I just started to test how Obsidian handles attachments and… can’t believe my eyes: it is impossible to drag and drop attachment to a note from Obsidian File Explorer. So, you can drag and drop it from outside of the Obsidian, but not from its own File Explorer???
Looks, like the drag and drop from File Explorer to notes was not planned at all, so this issue is more feature request than bug report. But in the name of completeness: drag and dropping notes from the File Explorer to the current note should make an internal link.
Given you have two documents in your file explorer a and b
And a is open in the editor
And a contains the text Example contents
And the users cursor is after the last e in example
When the user drags and drops the b document into the editor
Then the contents of a equals Example[[b]] contents
An additional variation could exist for tags, where you drag a tag from the tag pane into the editor say #tag and it drops the very same value into the cursor location- in this example #tag
Drag&dropping attachments: I wonder if you would consider automatic renaming of such images, so that there is some uniformity in the attachment folder? (something like a ZK code for a filename with some prefix, like IMAGE20200807105053.png (or, whatever the extension is))
I have a folder with images. I want to insert one of those images into the markdown that I’m currently writing so I drag that image onto the markdown and would expect that it gets linked into the text.

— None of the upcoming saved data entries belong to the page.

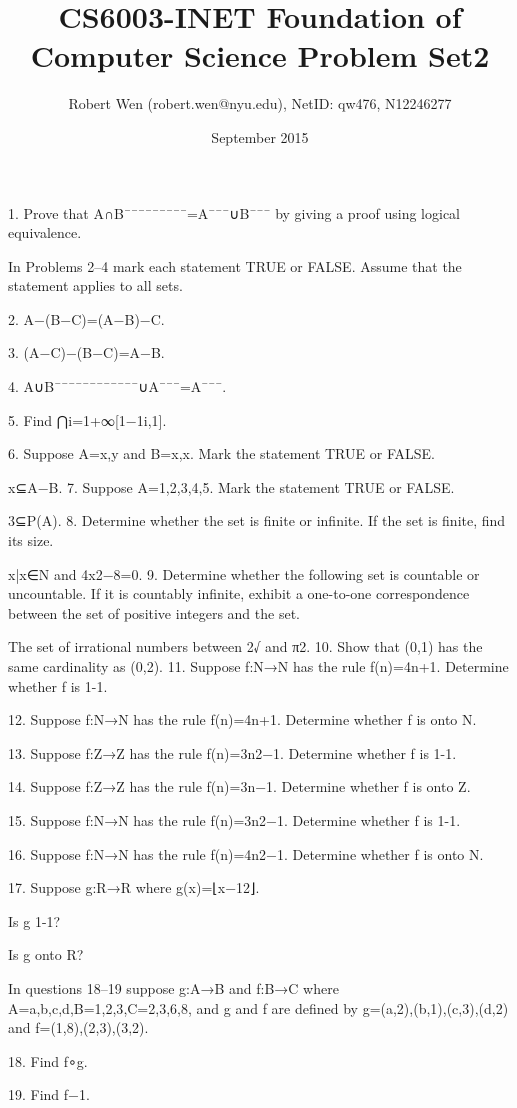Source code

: \documentclass{article}
\title{CS6003-INET Foundation of Computer Science Problem Set2}
\author{Robert Wen (robert.wen@nyu.edu), NetID: qw476, N12246277}
\date{September 2015}
\begin{document}
\maketitle

1. Prove that A∩B¯¯¯¯¯¯¯¯¯=A¯¯¯∪B¯¯¯ by giving a proof using logical equivalence.
 
In Problems 2–4 mark each statement TRUE or FALSE. Assume that the statement applies to all sets. 

2. A−(B−C)=(A−B)−C.

3. (A−C)−(B−C)=A−B.

4. A∪B¯¯¯¯¯¯¯¯¯¯¯¯∪A¯¯¯=A¯¯¯. 

5. Find ⋂i=1+∞[1−1i,1]. 

6. Suppose A={x,y} and B={x,{x}}. Mark the statement TRUE or FALSE.

{x}⊆A−B.
7. Suppose A={1,2,3,4,5}. Mark the statement TRUE or FALSE.

{{3}}⊆P(A). 
8. Determine whether the set is finite or infinite. If the set is finite, find its size.

{x|x∈N and 4x2−8=0}. 
9. Determine whether the following set is countable or uncountable. If it is countably infinite, exhibit a one-to-one correspondence between the set of positive integers and the set.

The set of irrational numbers between 2√ and π2. 
10. Show that (0,1) has the same cardinality as (0,2).
11. Suppose f:N→N has the rule f(n)=4n+1. Determine whether f is 1-1.

12. Suppose f:N→N has the rule f(n)=4n+1. Determine whether f is onto N.

13. Suppose f:Z→Z has the rule f(n)=3n2−1. Determine whether f is 1-1.

14. Suppose f:Z→Z has the rule f(n)=3n−1. Determine whether f is onto Z.

15. Suppose f:N→N has the rule f(n)=3n2−1. Determine whether f is 1-1.

16. Suppose f:N→N has the rule f(n)=4n2−1. Determine whether f is onto N.

17. Suppose g:R→R where g(x)=⌊x−12⌋.

Is g 1-1?

Is g onto R?

In questions 18–19 suppose g:A→B and f:B→C where A={a,b,c,d},B={1,2,3},C={2,3,6,8}, and g and f are defined by g={(a,2),(b,1),(c,3),(d,2)} and f={(1,8),(2,3),(3,2)}.

18. Find f∘g. 

19. Find f−1.
\end{document}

Current workaround (optional)
I need to write down the full path of the image by hand.
Ah, I misunderstood.
Drag and drop works for images outside the vault.
When the image is in the vault, it needs to be selected (since it is already present, there is no sense in it being added again), so that’s just a ![[ and selecting from the list which will appear. Won’t need to be typed - though a few letters will speed filtering.
If you are already writing, that’s actually likely to be faster than any drag and drop since there’s no need to use the mouse and no need to find the file.